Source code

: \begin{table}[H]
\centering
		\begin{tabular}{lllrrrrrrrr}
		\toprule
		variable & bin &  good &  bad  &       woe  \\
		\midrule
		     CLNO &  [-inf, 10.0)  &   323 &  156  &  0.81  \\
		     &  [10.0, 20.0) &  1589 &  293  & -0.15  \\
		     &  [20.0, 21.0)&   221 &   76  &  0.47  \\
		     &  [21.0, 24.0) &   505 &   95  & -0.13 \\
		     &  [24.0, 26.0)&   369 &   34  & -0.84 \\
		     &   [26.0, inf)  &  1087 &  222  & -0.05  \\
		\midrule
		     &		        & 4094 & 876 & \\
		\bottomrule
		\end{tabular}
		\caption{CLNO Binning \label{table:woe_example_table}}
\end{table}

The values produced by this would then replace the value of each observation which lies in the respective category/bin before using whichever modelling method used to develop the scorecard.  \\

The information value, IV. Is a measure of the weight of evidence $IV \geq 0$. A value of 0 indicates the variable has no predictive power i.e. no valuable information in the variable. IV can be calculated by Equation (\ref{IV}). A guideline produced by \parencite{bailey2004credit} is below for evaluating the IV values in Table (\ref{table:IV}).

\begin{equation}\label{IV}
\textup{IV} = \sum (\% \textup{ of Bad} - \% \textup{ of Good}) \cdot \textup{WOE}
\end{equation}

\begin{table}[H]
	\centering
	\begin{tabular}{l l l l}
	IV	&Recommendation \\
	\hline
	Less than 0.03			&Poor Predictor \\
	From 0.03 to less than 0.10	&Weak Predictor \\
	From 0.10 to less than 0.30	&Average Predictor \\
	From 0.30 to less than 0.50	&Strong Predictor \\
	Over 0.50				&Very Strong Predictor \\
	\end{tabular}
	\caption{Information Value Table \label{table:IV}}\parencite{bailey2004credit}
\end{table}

::::::::

What needs to be done —
Find "[10.0, 20.0) &" in the entries above and copy that whole line exactly, then each line after it through the line that contains "The values produced".

Response area —
		     &  [10.0, 20.0) &  1589 &  293  & -0.15  \\
		     &  [20.0, 21.0)&   221 &   76  &  0.47  \\
		     &  [21.0, 24.0) &   505 &   95  & -0.13 \\
		     &  [24.0, 26.0)&   369 &   34  & -0.84 \\
		     &   [26.0, inf)  &  1087 &  222  & -0.05  \\
		\midrule
		     &		        & 4094 & 876 & \\
		\bottomrule
		\end{tabular}
		\caption{CLNO Binning \label{table:woe_example_table}}
\end{table}

The values produced by this would then replace the value of each observation which lies in the respective category/bin before using whichever modelling method used to develop the scorecard.  \\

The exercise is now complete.